Nearly 250 cases in the last week to 5th May

The latest report by Public Health England (PHE) on seasonal levels of Group A streptococcal infection, published on 10 May 2019, shows that 9,887 cases of scarlet fever have been reported since mid-September 2018, compared to an average of 14,128 for the same period over the last 5 years.

There were 247 cases reported for the most recent week (29 April to 5 May 2019).

Dr Theresa Lamagni, Senior Epidemiologist at Public Health England, said:

“National levels of scarlet fever this season have remained relatively low compared to the past 5 seasons. We continue to advise parents to look out for the symptoms such as a sore throat, fever and rash, and to contact their GP or NHS 111 if they spot symptoms or have concerns.

“Scarlet fever, which mainly affects young children, is not usually a serious illness and can be easily treated with appropriate antibiotics.”

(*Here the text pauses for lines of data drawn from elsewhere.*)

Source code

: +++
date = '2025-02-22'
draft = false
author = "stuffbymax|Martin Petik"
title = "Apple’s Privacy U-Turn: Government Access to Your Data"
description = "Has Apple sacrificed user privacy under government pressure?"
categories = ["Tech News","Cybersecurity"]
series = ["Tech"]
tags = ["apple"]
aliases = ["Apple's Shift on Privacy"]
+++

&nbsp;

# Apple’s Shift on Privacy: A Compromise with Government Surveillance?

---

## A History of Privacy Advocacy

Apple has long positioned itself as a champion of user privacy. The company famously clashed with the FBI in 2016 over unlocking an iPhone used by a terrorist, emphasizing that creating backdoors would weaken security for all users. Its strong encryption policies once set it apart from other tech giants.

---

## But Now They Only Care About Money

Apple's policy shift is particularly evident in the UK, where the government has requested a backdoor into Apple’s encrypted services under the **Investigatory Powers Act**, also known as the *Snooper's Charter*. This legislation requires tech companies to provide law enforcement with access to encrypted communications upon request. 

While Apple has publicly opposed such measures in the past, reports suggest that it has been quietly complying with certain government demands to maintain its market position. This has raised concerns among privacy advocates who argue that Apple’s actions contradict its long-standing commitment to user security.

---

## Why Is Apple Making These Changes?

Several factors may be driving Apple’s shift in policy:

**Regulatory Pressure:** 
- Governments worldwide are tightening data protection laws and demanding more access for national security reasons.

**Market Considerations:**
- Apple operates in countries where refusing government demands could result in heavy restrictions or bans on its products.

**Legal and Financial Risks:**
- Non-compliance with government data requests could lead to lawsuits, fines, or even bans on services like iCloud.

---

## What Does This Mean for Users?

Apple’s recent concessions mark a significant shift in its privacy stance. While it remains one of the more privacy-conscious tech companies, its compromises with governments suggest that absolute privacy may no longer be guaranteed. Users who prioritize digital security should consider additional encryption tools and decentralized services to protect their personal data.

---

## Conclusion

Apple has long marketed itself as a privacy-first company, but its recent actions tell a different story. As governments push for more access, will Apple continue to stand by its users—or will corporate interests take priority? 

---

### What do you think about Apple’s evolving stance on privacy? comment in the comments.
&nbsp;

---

Scarlet fever is usually a mild illness but it is highly infectious. PHE is advising parents to be on the lookout for symptoms, which include a sore throat, headache and fever with a characteristic fine, pinkish or red body rash with a sandpapery feel. If signs of scarlet fever are suspected, it is important to contact your local GP or NHS 111.

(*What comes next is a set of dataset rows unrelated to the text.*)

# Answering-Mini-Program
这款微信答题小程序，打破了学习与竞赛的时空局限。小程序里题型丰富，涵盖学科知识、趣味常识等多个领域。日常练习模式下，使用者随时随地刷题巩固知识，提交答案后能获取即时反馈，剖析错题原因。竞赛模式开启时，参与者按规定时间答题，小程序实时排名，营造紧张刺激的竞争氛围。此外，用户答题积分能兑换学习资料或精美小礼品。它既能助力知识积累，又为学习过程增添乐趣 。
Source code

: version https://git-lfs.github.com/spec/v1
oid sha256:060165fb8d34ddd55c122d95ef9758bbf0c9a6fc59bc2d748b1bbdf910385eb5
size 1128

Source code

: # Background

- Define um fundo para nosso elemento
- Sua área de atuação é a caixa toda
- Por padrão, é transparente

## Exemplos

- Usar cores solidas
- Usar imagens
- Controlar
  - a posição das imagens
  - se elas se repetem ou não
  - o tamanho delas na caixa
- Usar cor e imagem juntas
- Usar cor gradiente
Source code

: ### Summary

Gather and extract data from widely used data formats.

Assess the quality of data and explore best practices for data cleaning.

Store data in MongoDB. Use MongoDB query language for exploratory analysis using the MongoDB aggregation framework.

Professor Helen Stokes-Lampard, chair of the Royal College of GPs, said:

“Scarlet fever is a bacterial infection that generally affects children under 10 more than teenagers or adults. It is very contagious but can be quickly and effectively treated with a full course of antibiotics.

“GPs would also recommend patients to rest, drink plenty of fluids, and use antihistamine tablets or calamine lotion for relief of symptoms related to the rash.”

Early treatment with antibiotics is important as it helps reduce the risk of complications such as pneumonia and the spread of the infection to others.

Children or adults diagnosed with scarlet fever are advised to stay at home until at least 24 hours after the start of antibiotic treatment to avoid spreading the infection to others.